Ames Housing Regression Project

Exploratory Data Analysis

Ames Housing Project: Kaggle Challenge

Overview

Predicting Ames House price by conducting some exploratory data analysis followed by processing the data based on the findings. This was an individual set up project to participate in Kaggle competition to build the best regression model to predict housing prices based on the test CSV. file provided to us.

For the data processing to start I was supplied two data sets one is training data sets (csv. file) containing all the information of Ames House Project, that data used to make a model which aimed at predicting the housing prices of the other csv. file labeled test.csv. The test.csv file has all the columns of the train.csv except it is missing the prices of each houses.  Data sets contain total 2051 observations with 82 variables.

I imported all the required libraries panda, seaborn, matplotlib, pyplot, sklearn. I cleaned the datasets for further analysis.   Next I split the train datasets into two separate datasets so I could build a model on one part of the data and test its performance on the other sets.
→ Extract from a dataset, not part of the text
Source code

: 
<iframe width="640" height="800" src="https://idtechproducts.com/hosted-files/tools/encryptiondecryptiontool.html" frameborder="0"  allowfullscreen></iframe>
This will be allowed me to predict how my model would perform on unseen data. My model was scored against the true sale price using Root Mean Squared Error and placed Twenty Fifth out of all General assembly fellows nationwide and Second position in localwide.

Reading data

I read the train data set first converted this into a Data Frame to analyze.

Exploratory Data Analysis

Then I started to do analysis on all features by correlation matrix to see the correlation amongst the features as well as the target price and then I created a heatmap to visualize it. Then I created distribution graph to see the distribution of all the features. Then I started looking for features which could be used in my predictive model.  Features that are strongly (positively and negatively) correlated with price will probably be good indicators/predictors of price. Features that have strong correlations amongst themselves have collinearity, from these features I will want to pick the strongest feature and exclude the others since a principle assumption of linear regression models is the independence of features.

Cleaning

Null values are values which are missing.  After checking the amount of null values which are in the features, I decided to drop these.

Feature Engineering

I tried some feature engineering on some interesting features and tried to find out there any impact on sale price. I found on neighborhood, year sold, Ground living area, year sold of the houses  shows some interesting linearity on sale price. I created some plots on these.

From the plots it shows that It would also be interesting to augment the dataset with additional information as it relates to neighborhoods.

(For an example)

#Neighborhood 1: MeadowV:BrDale

#Neighborhood 2: BrkSide:Mitchel

#Neighborhood 3: SawyerW:Veenker

#Neighborhood 4: Timber:NoRidge

Interestingly, I see four clusters of neighborhoods above. we can categorize them and can approach which neighborhoods showing more expensive. It Looks like a good chunk of houses are in North Ames, Collect Creek, and Old Town, with few houses in Bluestem, Northpark Villa and Veenker.

Based on the above, I would identify the following construction periods.

Oldest house built in 1872. Newest house built in 2010. Not much action in the 80s apparently. Looks like majority of houses were built in the 50s and after, 1985-2010: Extended growth leading up to the Great Recession.

Also found some interesting area covers  means how big houses are made in a lot area, but there are also found some outlier .(You can see in the plot)

From the above plot it shows that Ames seems to have been immune at the Recession time.

There for may be ,Given the city’s being ranked by Bloomberg in the top 15 “cities that have done best since the recession”.(Wikipedia shows)

Then I found some interesting on month and year sold which shows the seasonality pattern reflection.

Model building

After doing all of this, I built a linear regression model on my selected features and then used this model on the test split of the data and got an RMSE score, as well as R-squared score for the test data.





 

My linear regression model did well. The RMSE was 35792.99 which stands for the calculated difference between each predicted price and the actual price of all the homes.

It had a 0.8586 R-Squared score on the test and a R-Squared score of 0.7974 for the training data. This shows the model is doing a great job of predicting both the training set and the testing set since there is such a drop in the R-Squared score on the testing set. Overall, the model is accounting for 85.86% of the variance in the price

The feature with the highest correlation to sale price was my engineered feature for total square footage. Other important features were the overall quality of the home, Year Re modification or adding (another feature I engineered), Basement uniform Square feet and  lot area.





This is a scatter plot of linearity between actual price against predicted price.

Conclusion

At the end, my initial strategy for feature engineering and selection was good since it performed well. With a RMSE of 35792.99 I am confident that my model can perform adequately when predicting house prices in Ames, Iowa provided enough information about the house features.

If I had more time, I would have spent more time cleaning the data or impute some data and dealing with outliers. I will go for more regularized model Lasso or ridge to get more accurate prediction. I would have also possibly looked into creating some interactions. Another feature I could have created was an Age feature which stated the age in years of each home.

By applying my own intuition to my feature selection, I was able to make a model which predicted the prices of the competition data with an RMSE of 35792.99

This submission placed 25th out of all General Assembly fellows nationwide and placed 2nd position out of all General Assembly fellows local wide.